#### [Aim of the exercise]
When the line containing "Genauigkeit von 1 s" is reached, begin transcribing. Continue exactly through the final line of the listing, and return nothing else.

#### [Given data]
___
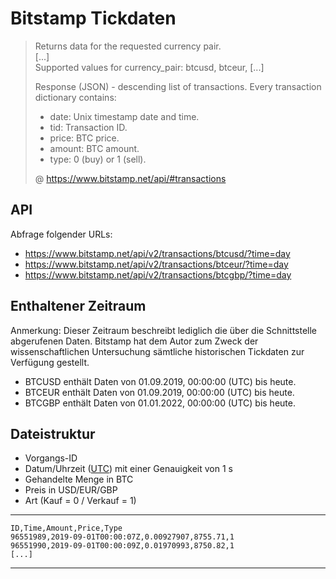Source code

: # Bitstamp Tickdaten

> Returns data for the requested currency pair.  
> [...]  
> Supported values for currency_pair: btcusd, btceur, [...]
>
> Response (JSON) - descending list of transactions. Every transaction dictionary contains:  
> - date: Unix timestamp date and time.
> - tid: Transaction ID.
> - price: BTC price.
> - amount: BTC amount.
> - type: 0 (buy) or 1 (sell).
>
>@ https://www.bitstamp.net/api/#transactions

## API

Abfrage folgender URLs:
- https://www.bitstamp.net/api/v2/transactions/btcusd/?time=day
- https://www.bitstamp.net/api/v2/transactions/btceur/?time=day
- https://www.bitstamp.net/api/v2/transactions/btcgbp/?time=day

## Enthaltener Zeitraum

Anmerkung: Dieser Zeitraum beschreibt lediglich die über die Schnittstelle abgerufenen Daten.
Bitstamp hat dem Autor zum Zweck der wissenschaftlichen Untersuchung sämtliche historischen Tickdaten zur Verfügung gestellt.

- BTCUSD enthält Daten von 01.09.2019, 00:00:00 (UTC) bis heute.
- BTCEUR enthält Daten von 01.09.2019, 00:00:00 (UTC) bis heute.
- BTCGBP enthält Daten von 01.01.2022, 00:00:00 (UTC) bis heute.

## Dateistruktur
- Vorgangs-ID
- Datum/Uhrzeit ([UTC](https://de.wikipedia.org/wiki/Koordinierte_Weltzeit)) mit einer Genauigkeit von 1 s
- Gehandelte Menge in BTC
- Preis in USD/EUR/GBP
- Art (Kauf = 0 / Verkauf = 1)

---
    ID,Time,Amount,Price,Type
    96551989,2019-09-01T00:00:07Z,0.00927907,8755.71,1
    96551990,2019-09-01T00:00:09Z,0.01970993,8750.82,1
    [...]
---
___
#### [Solution for this exercise]
- Datum/Uhrzeit ([UTC](https://de.wikipedia.org/wiki/Koordinierte_Weltzeit)) mit einer Genauigkeit von 1 s
- Gehandelte Menge in BTC
- Preis in USD/EUR/GBP
- Art (Kauf = 0 / Verkauf = 1)

---
    ID,Time,Amount,Price,Type
    96551989,2019-09-01T00:00:07Z,0.00927907,8755.71,1
    96551990,2019-09-01T00:00:09Z,0.01970993,8750.82,1
    [...]
---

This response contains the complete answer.